A mapping of digit to letters (just like on the telephone buttons) is given below. Note that 1 does not map to any letters.
2: abc
3: def
4: ghi
5: jkl
6: mno
7: pqrs
8: tuv
9: wxyz
Example 1
Input: digits = "23" Output: ["ad","ae","af","bd","be","bf","cd","ce","cf"]
Example 2
Input: digits = "" Output: []
Steps
- Handle Empty Input: If the input string
digitsis empty, return an empty list. - Mapping: Create a mapping from digits to their corresponding letters. This can be done using a
HashMapor an array. - Backtracking: Use a backtracking algorithm to generate all possible combinations.
- Base Case: If the current combination's length equals the length of
digits, add the combination to the result list. - Recursive Step: For each digit in
digits, iterate through its corresponding letters. Append the letter to the current combination, make a recursive call, and then backtrack by removing the letter.

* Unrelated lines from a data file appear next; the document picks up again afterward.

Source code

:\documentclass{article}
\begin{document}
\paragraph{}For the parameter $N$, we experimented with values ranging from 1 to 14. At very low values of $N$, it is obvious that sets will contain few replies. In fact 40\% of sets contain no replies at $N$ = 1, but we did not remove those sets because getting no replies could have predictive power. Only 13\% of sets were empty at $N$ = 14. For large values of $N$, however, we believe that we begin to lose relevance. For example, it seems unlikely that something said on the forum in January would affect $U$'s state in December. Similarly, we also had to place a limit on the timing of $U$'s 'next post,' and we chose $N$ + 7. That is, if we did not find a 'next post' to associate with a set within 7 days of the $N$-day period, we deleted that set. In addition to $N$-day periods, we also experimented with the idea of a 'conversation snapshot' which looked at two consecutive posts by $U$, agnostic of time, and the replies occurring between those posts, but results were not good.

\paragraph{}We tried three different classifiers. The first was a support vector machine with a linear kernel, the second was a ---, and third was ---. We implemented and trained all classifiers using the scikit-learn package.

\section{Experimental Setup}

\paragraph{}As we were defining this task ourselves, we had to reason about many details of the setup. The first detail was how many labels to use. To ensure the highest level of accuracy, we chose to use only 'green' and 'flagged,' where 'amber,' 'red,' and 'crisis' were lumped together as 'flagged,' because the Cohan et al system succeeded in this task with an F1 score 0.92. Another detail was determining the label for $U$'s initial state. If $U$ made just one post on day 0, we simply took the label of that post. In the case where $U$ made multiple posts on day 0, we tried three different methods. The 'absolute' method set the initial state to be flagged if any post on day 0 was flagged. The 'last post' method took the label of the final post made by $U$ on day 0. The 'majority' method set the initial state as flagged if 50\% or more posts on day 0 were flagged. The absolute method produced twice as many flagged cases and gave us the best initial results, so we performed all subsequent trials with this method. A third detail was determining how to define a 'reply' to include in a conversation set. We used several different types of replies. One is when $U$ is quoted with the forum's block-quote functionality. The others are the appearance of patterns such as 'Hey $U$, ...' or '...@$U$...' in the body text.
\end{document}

- Base Case: If the current combination's length equals the length of
Explanation
The problem is a classic example where backtracking is the most efficient and elegant solution. Backtracking allows us to explore all possible combinations systematically. We build the combinations one digit at a time. For each digit, we explore all possible letter choices, and for each choice we recursively explore the remaining digits. Once a full combination is built (matching the length of the input digits), we add it to our result. Then we backtrack, removing the last letter to try other choices.
Code (Java)
import java.util.ArrayList;
import java.util.HashMap;
import java.util.List;
import java.util.Map;
public class LetterCombinations {
public List<String> letterCombinations(String digits) {
List<String> result = new ArrayList<>();
if (digits == null || digits.length() == 0) {
return result;
}
Map<Character, String> digitToLetters = new HashMap<>();
digitToLetters.put('2', "abc");
digitToLetters.put('3', "def");
digitToLetters.put('4', "ghi");
digitToLetters.put('5', "jkl");
digitToLetters.put('6', "mno");
digitToLetters.put('7', "pqrs");
digitToLetters.put('8', "tuv");
digitToLetters.put('9', "wxyz");
backtrack(result, digitToLetters, digits, 0, new StringBuilder());
return result;
}
private void backtrack(List<String> result, Map<Character, String> digitToLetters, String digits, int index, StringBuilder combination) {
if (index == digits.length()) {
result.add(combination.toString());
return;
}
char digit = digits.charAt(index);
String letters = digitToLetters.get(digit);
for (int i = 0; i < letters.length(); i++) {
combination.append(letters.charAt(i));
backtrack(result, digitToLetters, digits, index + 1, combination);
combination.deleteCharAt(combination.length() - 1); // Backtrack
}
}
public static void main(String[] args) {
LetterCombinations solution = new LetterCombinations();
System.out.println(solution.letterCombinations("23")); // Output: [ad, ae, af, bd, be, bf, cd, ce, cf]
System.out.println(solution.letterCombinations("")); // Output: []
}
}
Complexity
- Time Complexity: O(4^N * N), where N is the length of the input digits string. In the worst case, each digit can map to 4 letters. We explore all combinations, and for each combination, we need to build the string (N).
- Space Complexity: O(N) for the recursion stack and to store the intermediate combinations. The space used by the result list is also proportional to the number of combinations generated, which is O(4^N).